“Lack of any remorse”: Judge tears into Sam Bankman-Fried as he sentences him to 25 years

"He knew it was wrong. He knew it was criminal," Judge Lewis Kaplan said of the convicted crypto fraudster

By Igor Derysh

Managing Editor

Published March 28, 2024 12:29PM (EDT)

Sam Bankman-Fried, founder and CEO of FTX, testifies during the House Financial Services Committee hearing titled Digital Assets and the Future of Finance: Understanding the Challenges and Benefits of Financial Innovation in the United States, in Rayburn Building on Wednesday, December 8, 2021. (Tom Williams/CQ-Roll Call, Inc via Getty Images)
Sam Bankman-Fried, founder and CEO of FTX, testifies during the House Financial Services Committee hearing titled Digital Assets and the Future of Finance: Understanding the Challenges and Benefits of Financial Innovation in the United States, in Rayburn Building on Wednesday, December 8, 2021. (Tom Williams/CQ-Roll Call, Inc via Getty Images)

FTX founder Sam Bankman-Fried was sentenced to 25 years on Thursday after he was convicted of defrauding the company’s customers.

U.S. District Judge Lewis Kaplan ordered the crypto billionaire to more than two decades in prison after Bankman-Fried’s lawyers recommended a sentence of five to seven years, according to Axios. Prosecutors sought a sentence of 40 to 50 years.

The disgraced entrepreneur and political donor was convicted by a jury in November of seven fraud and conspiracy counts in what prosecutors described as one of the largest financial frauds in U.S. history.

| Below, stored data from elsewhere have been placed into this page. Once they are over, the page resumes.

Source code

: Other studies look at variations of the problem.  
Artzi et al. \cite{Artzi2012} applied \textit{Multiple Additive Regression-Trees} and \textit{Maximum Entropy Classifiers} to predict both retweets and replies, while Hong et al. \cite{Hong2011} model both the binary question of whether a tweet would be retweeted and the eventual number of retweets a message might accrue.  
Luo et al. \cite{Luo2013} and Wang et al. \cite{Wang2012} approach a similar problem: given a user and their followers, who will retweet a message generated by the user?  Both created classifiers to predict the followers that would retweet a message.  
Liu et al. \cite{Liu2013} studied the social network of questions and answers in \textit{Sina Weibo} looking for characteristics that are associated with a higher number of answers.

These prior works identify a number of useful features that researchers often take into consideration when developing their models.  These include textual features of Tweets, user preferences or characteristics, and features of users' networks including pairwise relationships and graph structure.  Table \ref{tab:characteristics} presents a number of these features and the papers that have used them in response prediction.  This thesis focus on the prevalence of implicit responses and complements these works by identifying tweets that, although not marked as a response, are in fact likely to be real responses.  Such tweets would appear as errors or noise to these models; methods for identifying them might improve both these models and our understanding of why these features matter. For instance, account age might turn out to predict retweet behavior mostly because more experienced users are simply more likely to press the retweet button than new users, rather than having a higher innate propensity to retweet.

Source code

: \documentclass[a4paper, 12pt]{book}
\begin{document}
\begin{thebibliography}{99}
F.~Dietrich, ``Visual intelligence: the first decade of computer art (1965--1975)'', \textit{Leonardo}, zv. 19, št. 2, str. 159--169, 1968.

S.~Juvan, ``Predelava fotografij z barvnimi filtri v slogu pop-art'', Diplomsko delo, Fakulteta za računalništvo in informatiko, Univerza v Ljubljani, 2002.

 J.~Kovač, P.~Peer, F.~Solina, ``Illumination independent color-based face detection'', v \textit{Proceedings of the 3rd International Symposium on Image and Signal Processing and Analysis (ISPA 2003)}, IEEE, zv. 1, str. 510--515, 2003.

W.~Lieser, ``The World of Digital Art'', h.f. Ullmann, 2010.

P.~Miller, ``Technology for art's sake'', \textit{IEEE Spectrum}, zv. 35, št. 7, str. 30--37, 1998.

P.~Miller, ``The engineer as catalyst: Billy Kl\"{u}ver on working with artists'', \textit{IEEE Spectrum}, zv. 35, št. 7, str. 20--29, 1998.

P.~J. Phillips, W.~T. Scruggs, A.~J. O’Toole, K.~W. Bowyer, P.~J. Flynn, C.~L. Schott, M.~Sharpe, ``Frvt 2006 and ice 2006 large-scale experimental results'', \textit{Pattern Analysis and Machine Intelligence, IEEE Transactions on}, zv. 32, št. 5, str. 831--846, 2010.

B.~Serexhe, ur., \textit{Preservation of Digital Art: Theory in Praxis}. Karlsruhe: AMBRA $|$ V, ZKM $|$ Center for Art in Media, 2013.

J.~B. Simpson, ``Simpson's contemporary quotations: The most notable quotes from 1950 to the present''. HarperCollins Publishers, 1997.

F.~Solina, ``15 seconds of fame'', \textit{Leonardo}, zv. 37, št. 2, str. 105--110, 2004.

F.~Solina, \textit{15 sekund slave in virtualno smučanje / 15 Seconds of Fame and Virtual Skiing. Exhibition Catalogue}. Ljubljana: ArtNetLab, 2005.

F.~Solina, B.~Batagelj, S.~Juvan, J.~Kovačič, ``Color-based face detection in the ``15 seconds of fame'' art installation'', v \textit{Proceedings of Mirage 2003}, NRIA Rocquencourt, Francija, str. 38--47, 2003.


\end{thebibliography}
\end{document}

Kaplan cited Bankman-Fried’s “apparent lack of any remorse” before he handed down the sentence.

"He knew it was wrong," Kaplan said, rejecting SBF’s claims that FTX customers did not actually lose any money. "He knew it was criminal. He regrets that he made a very bad bet about the likelihood of getting caught. But he is not going to admit a thing, as is his right."

Kaplan said he found that FTX customers lost $8 billion, FTX’s equity investors lost $1.7 billion and lenders to the Alameda Research hedge fund that Bankman-Fried also founded had lost $1.3 billion, according to USA Today.

"The defendant's assertion that FTX customers and creditors will be paid in full is misleading, it is logically flawed, it is speculative," Kaplan said. "A thief who takes his loot to Las Vegas and successfully bets the stolen money is not entitled to a discount on the sentence by using his Las Vegas winnings to pay back what he stole."